I just entered into the world of B&W developing with the help of the members of this great forum. After many days of reading and research I decided my first trials of Acros 100 4x5 film would be with Rodinal 1:50 (I know of the wide ranging opinions on this developer with respect to grain). Two sheets were exposed at ISO 100 and ISO 64.
Chemical Mixing Ratios (JOBO 2500 Series tank needs 560ml):
Rodinal 1:50 - 12 ml Rodinal + 600 ml water = 612 ml
Kodak Indicator Stop Bath - 10ml solution + 625 ml water = 635 ml
Ilford Rapid Fix - 120 ml fixer + 480 ml water = 600 ml
Photo-Flo - 3 ml solution + 600 ml water = 603ml
I performed the following process at 20 degrees C and timings were done with an Omega Darkroom timer:
1) Allow tank and chem bottles to sit in water jacket for 10 minutes
2) 5 minute water presoak while on Beseler roller
3) Develop 7.25 minutes and flip Jobo 2500 tank on roller every 30 seconds
4) 1 minute Kodak Stop Bath
5) 30 second wash
6) 5 minute Ilford Rapid Fixer
7) 2 minute wash with 1 liter water (Repeat 5 times)
8) 1 minute wash with distilled water and Kodak Photo-Flo 1:200 dilution
Results
1) Subject was an X-Rite Digital ColorChecker SG card shot in daylight and almost full frame
2) As far as exposure and tonality the both negs look good with the expected differences of the ISO settings and the film used
3) I was expecting a bit of acceptable grain from the Rodinal and it looks fine in the dense area and midtones, but it is very, very ugly in the less dense areas of both negatives.
Question
Before developing new sheets, I am trying to isolate the reason for the grain issue in the shadows.

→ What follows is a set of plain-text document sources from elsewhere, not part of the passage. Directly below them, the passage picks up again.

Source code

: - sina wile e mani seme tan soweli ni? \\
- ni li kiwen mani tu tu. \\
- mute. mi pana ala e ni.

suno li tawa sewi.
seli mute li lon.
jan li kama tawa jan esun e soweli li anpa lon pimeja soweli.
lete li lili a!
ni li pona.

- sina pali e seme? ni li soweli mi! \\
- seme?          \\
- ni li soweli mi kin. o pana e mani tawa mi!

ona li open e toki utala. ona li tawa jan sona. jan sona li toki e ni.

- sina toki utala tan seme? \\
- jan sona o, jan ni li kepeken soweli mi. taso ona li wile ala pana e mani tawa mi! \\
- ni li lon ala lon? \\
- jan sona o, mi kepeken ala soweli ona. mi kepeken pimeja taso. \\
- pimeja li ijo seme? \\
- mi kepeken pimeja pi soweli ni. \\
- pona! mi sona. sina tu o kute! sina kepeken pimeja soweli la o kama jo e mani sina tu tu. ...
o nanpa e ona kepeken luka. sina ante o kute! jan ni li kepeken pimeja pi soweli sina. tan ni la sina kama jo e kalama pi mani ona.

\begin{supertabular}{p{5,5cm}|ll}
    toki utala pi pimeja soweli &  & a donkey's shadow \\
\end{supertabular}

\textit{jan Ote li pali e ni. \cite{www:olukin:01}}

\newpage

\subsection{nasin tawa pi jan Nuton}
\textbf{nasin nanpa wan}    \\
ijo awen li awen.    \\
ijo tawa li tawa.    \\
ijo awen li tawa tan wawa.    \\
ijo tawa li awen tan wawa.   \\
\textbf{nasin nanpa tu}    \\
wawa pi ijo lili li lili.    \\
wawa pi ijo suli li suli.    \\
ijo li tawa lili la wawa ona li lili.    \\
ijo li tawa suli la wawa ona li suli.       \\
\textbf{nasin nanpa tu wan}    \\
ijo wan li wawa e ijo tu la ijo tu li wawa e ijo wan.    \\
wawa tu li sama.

It's possible I did not mix the stop bath and fixer quite thoroughly and since I ran the fixer for the long end of Ilfords recommended time (2-5 minutes) I think it may be related to the weakly mixed and too long time of the fixer, rather than any developer issue, but since I am a newbie I don't have a clue. Of course it may be over agitation, but I doubt it with so many using the Unicolor or Beseler powered rollers.
Could anyone shed a little light on this grain in the shadows issue?
Thanks,
Jim
www.jimcolephoto.com
Edit: I added a cropped section of the scanned and inverted image.